3. Xxxxxx shall, at their cost, provide for the manufacture and shipping
of all of the product sold by them, or by such other people or entities
authorized by them. Xxxxxx shall further be responsible for all record keeping
and billing service related to such sale of the product.
4. Xxxxxx shall, during the term of this contract or any extension
thereof, exercise their judgment and best efforts in development and commercial
exploitation of the product. Inventor recognizes that Xxxxxx are and will
continue to be engaged in other business pursuits, some of which involve the
manufacture and/or sale of other game products. Xxxxxx shall not, therefore, be
obligated to devote their entire efforts to the manufacture and sale of the
product but are obligated to devote such amount as may be reasonably required
to develope and service a broader market for the product than now exists. In
the event Xxxxxx, in their discretion, determine that the further marketing of
the product will not be commercially feasible or profitable for Xxxxxx, Xxxxxx
may terminate this Agreement upon sixty (60) days written notice to Inventor.
5. Xxxxxx, in the exercise of their sales, marketing and product
development skills are encouraged by Inventor to improve and modify, for
greater sales, the package design, size and shape, color selection and art
work.
6. Inventor shall cooperate with the efforts of Xxxxxx with regard to the
promotion and marketing of the product. Inventor shall, upon reasonable request
of Xxxxxx, participate in such promotions, public relations, presentations,
sales call, productions, seminars, advertisements and the like as are deemed
necessary and appropriate by Xxxxxx, for the purpose of promoting the product.

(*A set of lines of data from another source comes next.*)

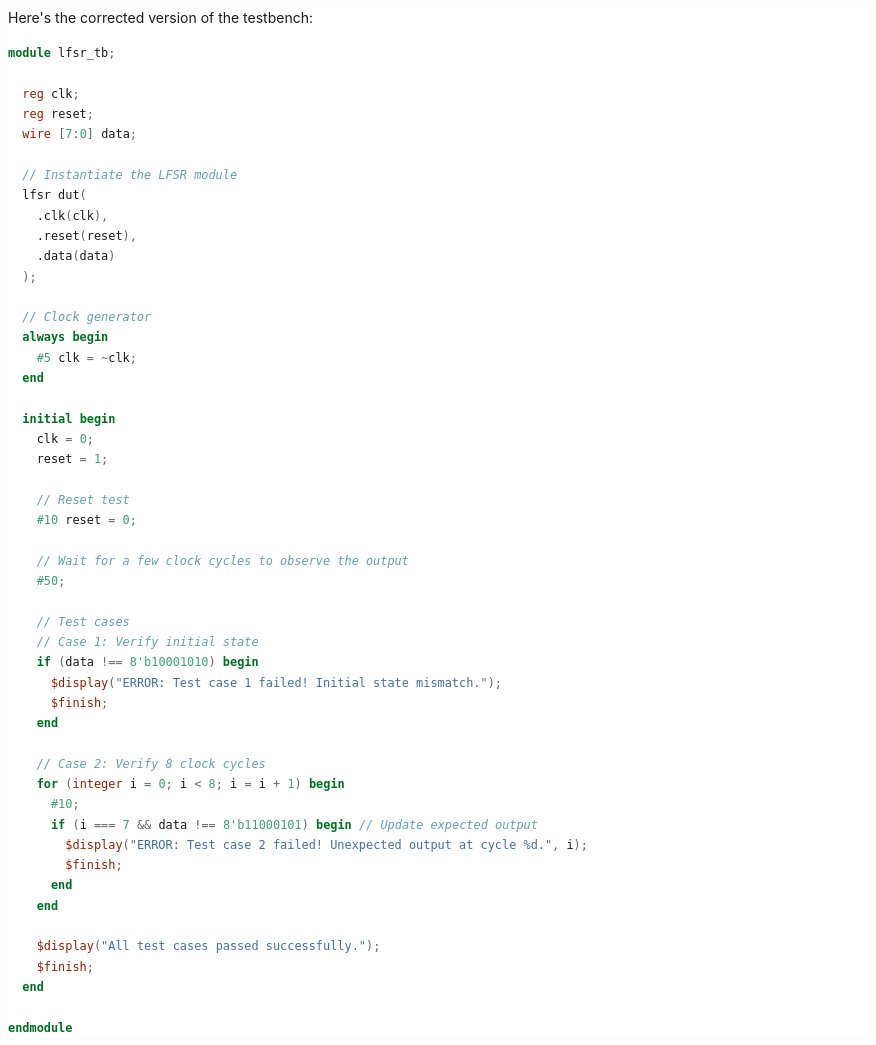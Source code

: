 Here's the corrected version of the testbench:

```verilog
module lfsr_tb;

  reg clk;
  reg reset;
  wire [7:0] data;

  // Instantiate the LFSR module
  lfsr dut(
    .clk(clk),
    .reset(reset),
    .data(data)
  );

  // Clock generator
  always begin
    #5 clk = ~clk;
  end

  initial begin
    clk = 0;
    reset = 1;

    // Reset test
    #10 reset = 0;

    // Wait for a few clock cycles to observe the output
    #50;

    // Test cases
    // Case 1: Verify initial state
    if (data !== 8'b10001010) begin
      $display("ERROR: Test case 1 failed! Initial state mismatch.");
      $finish;
    end

    // Case 2: Verify 8 clock cycles
    for (integer i = 0; i < 8; i = i + 1) begin
      #10;
      if (i === 7 && data !== 8'b11000101) begin // Update expected output
        $display("ERROR: Test case 2 failed! Unexpected output at cycle %d.", i);
        $finish;
      end
    end

    $display("All test cases passed successfully.");
    $finish;
  end

endmodule
```
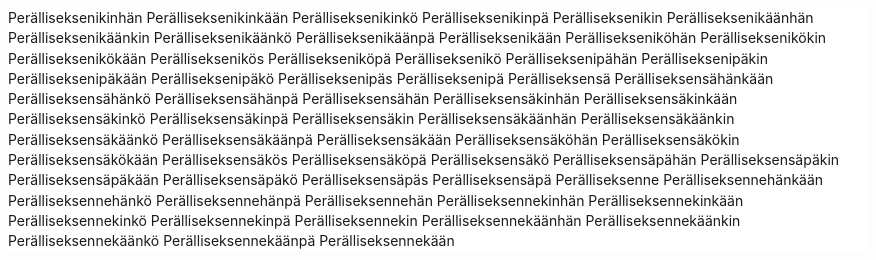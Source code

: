 Perälliseksenikinhän
Perälliseksenikinkään
Perälliseksenikinkö
Perälliseksenikinpä
Perälliseksenikin
Perälliseksenikäänhän
Perälliseksenikäänkin
Perälliseksenikäänkö
Perälliseksenikäänpä
Perälliseksenikään
Perällisekseniköhän
Perälliseksenikökin
Perälliseksenikökään
Perälliseksenikös
Perällisekseniköpä
Perälliseksenikö
Perälliseksenipähän
Perälliseksenipäkin
Perälliseksenipäkään
Perälliseksenipäkö
Perälliseksenipäs
Perälliseksenipä
Perälliseksensä
Perälliseksensähänkään
Perälliseksensähänkö
Perälliseksensähänpä
Perälliseksensähän
Perälliseksensäkinhän
Perälliseksensäkinkään
Perälliseksensäkinkö
Perälliseksensäkinpä
Perälliseksensäkin
Perälliseksensäkäänhän
Perälliseksensäkäänkin
Perälliseksensäkäänkö
Perälliseksensäkäänpä
Perälliseksensäkään
Perälliseksensäköhän
Perälliseksensäkökin
Perälliseksensäkökään
Perälliseksensäkös
Perälliseksensäköpä
Perälliseksensäkö
Perälliseksensäpähän
Perälliseksensäpäkin
Perälliseksensäpäkään
Perälliseksensäpäkö
Perälliseksensäpäs
Perälliseksensäpä
Perälliseksenne
Perälliseksennehänkään
Perälliseksennehänkö
Perälliseksennehänpä
Perälliseksennehän
Perälliseksennekinhän
Perälliseksennekinkään
Perälliseksennekinkö
Perälliseksennekinpä
Perälliseksennekin
Perälliseksennekäänhän
Perälliseksennekäänkin
Perälliseksennekäänkö
Perälliseksennekäänpä
Perälliseksennekään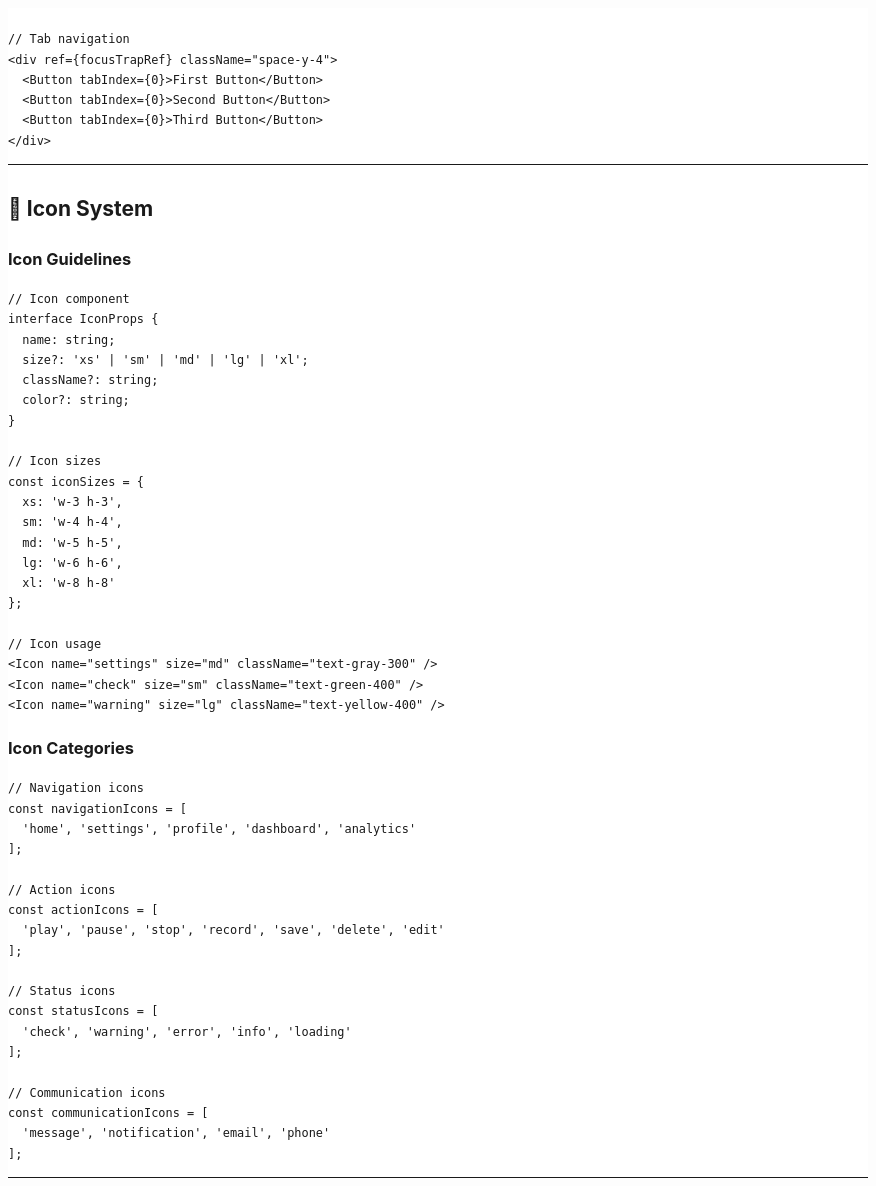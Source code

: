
 ```tsx

// Tab navigation
<div ref={focusTrapRef} className="space-y-4">
  <Button tabIndex={0}>First Button</Button>
  <Button tabIndex={0}>Second Button</Button>
  <Button tabIndex={0}>Third Button</Button>
</div>
```

---

## 🎨 Icon System

### **Icon Guidelines**
```tsx
// Icon component
interface IconProps {
  name: string;
  size?: 'xs' | 'sm' | 'md' | 'lg' | 'xl';
  className?: string;
  color?: string;
}

// Icon sizes
const iconSizes = {
  xs: 'w-3 h-3',
  sm: 'w-4 h-4',
  md: 'w-5 h-5',
  lg: 'w-6 h-6',
  xl: 'w-8 h-8'
};

// Icon usage
<Icon name="settings" size="md" className="text-gray-300" />
<Icon name="check" size="sm" className="text-green-400" />
<Icon name="warning" size="lg" className="text-yellow-400" />
```

### **Icon Categories**
```tsx
// Navigation icons
const navigationIcons = [
  'home', 'settings', 'profile', 'dashboard', 'analytics'
];

// Action icons
const actionIcons = [
  'play', 'pause', 'stop', 'record', 'save', 'delete', 'edit'
];

// Status icons
const statusIcons = [
  'check', 'warning', 'error', 'info', 'loading'
];

// Communication icons
const communicationIcons = [
  'message', 'notification', 'email', 'phone'
];
```

---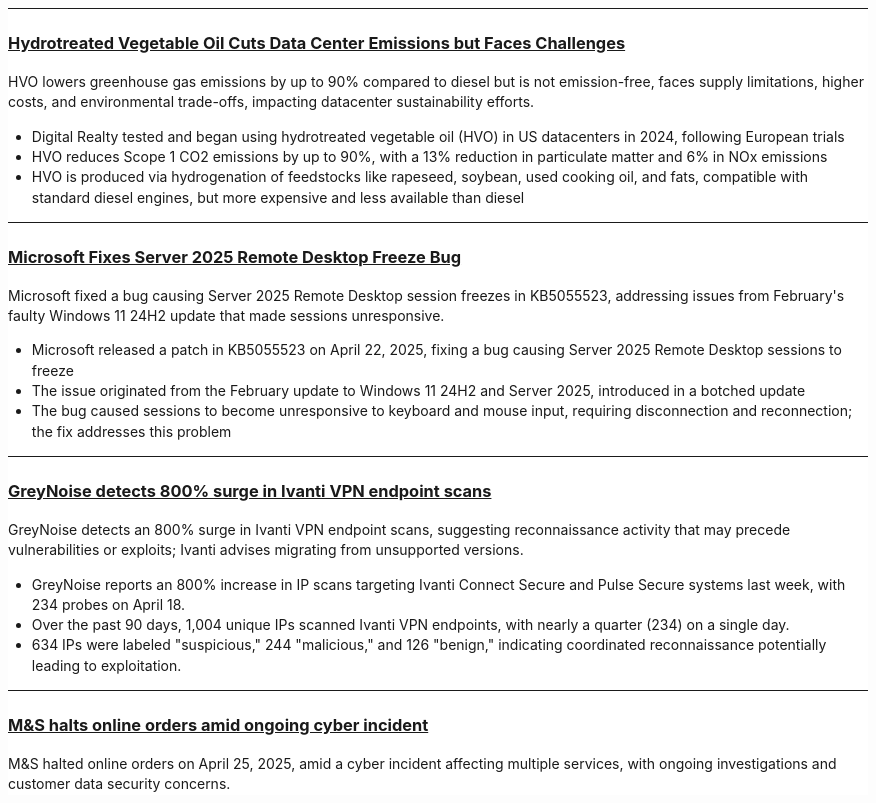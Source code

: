 
---

### [Hydrotreated Vegetable Oil Cuts Data Center Emissions but Faces Challenges](https://www.theregister.com/2025/04/25/hvo_not_an_emissionfree_swap/)
HVO lowers greenhouse gas emissions by up to 90% compared to diesel but is not emission-free, faces supply limitations, higher costs, and environmental trade-offs, impacting datacenter sustainability efforts.

* Digital Realty tested and began using hydrotreated vegetable oil (HVO) in US datacenters in 2024, following European trials
* HVO reduces Scope 1 CO2 emissions by up to 90%, with a 13% reduction in particulate matter and 6% in NOx emissions
* HVO is produced via hydrogenation of feedstocks like rapeseed, soybean, used cooking oil, and fats, compatible with standard diesel engines, but more expensive and less available than diesel


---

### [Microsoft Fixes Server 2025 Remote Desktop Freeze Bug](https://www.theregister.com/2025/04/25/microsoft_fixes_windows_flaw/)
Microsoft fixed a bug causing Server 2025 Remote Desktop session freezes in KB5055523, addressing issues from February's faulty Windows 11 24H2 update that made sessions unresponsive.

* Microsoft released a patch in KB5055523 on April 22, 2025, fixing a bug causing Server 2025 Remote Desktop sessions to freeze
* The issue originated from the February update to Windows 11 24H2 and Server 2025, introduced in a botched update
* The bug caused sessions to become unresponsive to keyboard and mouse input, requiring disconnection and reconnection; the fix addresses this problem


---

### [GreyNoise detects 800% surge in Ivanti VPN endpoint scans](https://www.theregister.com/2025/04/25/more_ivanti_attacks_may_be/)
GreyNoise detects an 800% surge in Ivanti VPN endpoint scans, suggesting reconnaissance activity that may precede vulnerabilities or exploits; Ivanti advises migrating from unsupported versions.

* GreyNoise reports an 800% increase in IP scans targeting Ivanti Connect Secure and Pulse Secure systems last week, with 234 probes on April 18.
* Over the past 90 days, 1,004 unique IPs scanned Ivanti VPN endpoints, with nearly a quarter (234) on a single day.
* 634 IPs were labeled "suspicious," 244 "malicious," and 126 "benign," indicating coordinated reconnaissance potentially leading to exploitation.


---

### [M&S halts online orders amid ongoing cyber incident](https://www.theregister.com/2025/04/25/ms_halts_online_orders/)
M&S halted online orders on April 25, 2025, amid a cyber incident affecting multiple services, with ongoing investigations and customer data security concerns.
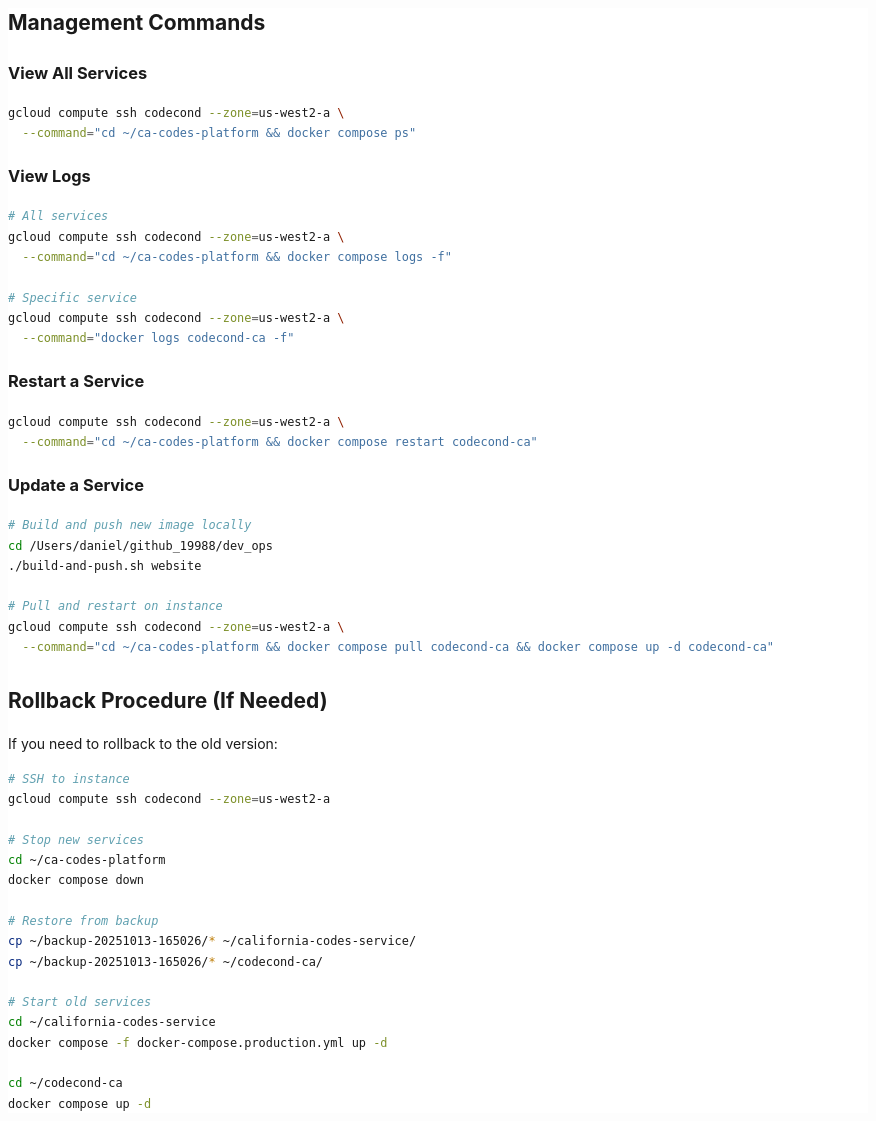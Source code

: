 
## Management Commands

### View All Services
```bash
gcloud compute ssh codecond --zone=us-west2-a \
  --command="cd ~/ca-codes-platform && docker compose ps"
```

### View Logs
```bash
# All services
gcloud compute ssh codecond --zone=us-west2-a \
  --command="cd ~/ca-codes-platform && docker compose logs -f"

# Specific service
gcloud compute ssh codecond --zone=us-west2-a \
  --command="docker logs codecond-ca -f"
```

### Restart a Service
```bash
gcloud compute ssh codecond --zone=us-west2-a \
  --command="cd ~/ca-codes-platform && docker compose restart codecond-ca"
```

### Update a Service
```bash
# Build and push new image locally
cd /Users/daniel/github_19988/dev_ops
./build-and-push.sh website

# Pull and restart on instance
gcloud compute ssh codecond --zone=us-west2-a \
  --command="cd ~/ca-codes-platform && docker compose pull codecond-ca && docker compose up -d codecond-ca"
```

## Rollback Procedure (If Needed)

If you need to rollback to the old version:

```bash
# SSH to instance
gcloud compute ssh codecond --zone=us-west2-a

# Stop new services
cd ~/ca-codes-platform
docker compose down

# Restore from backup
cp ~/backup-20251013-165026/* ~/california-codes-service/
cp ~/backup-20251013-165026/* ~/codecond-ca/

# Start old services
cd ~/california-codes-service
docker compose -f docker-compose.production.yml up -d

cd ~/codecond-ca
docker compose up -d
```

All travel expenses of Inventor incurred at the request of Xxxxxx shall be paid
by Xxxxxx.
7. The initial term of this contract shall be ten (10) years from the date
hereof. This contract shall automatically renew for successive five (5) year
terms unless otherwise terminated by Xxxxxx by written notice to Inventor no
less than ninety (90) days prior to end of the then current term hereof or
unless otherwise terminated in accordance with other provisions of this
Agreement.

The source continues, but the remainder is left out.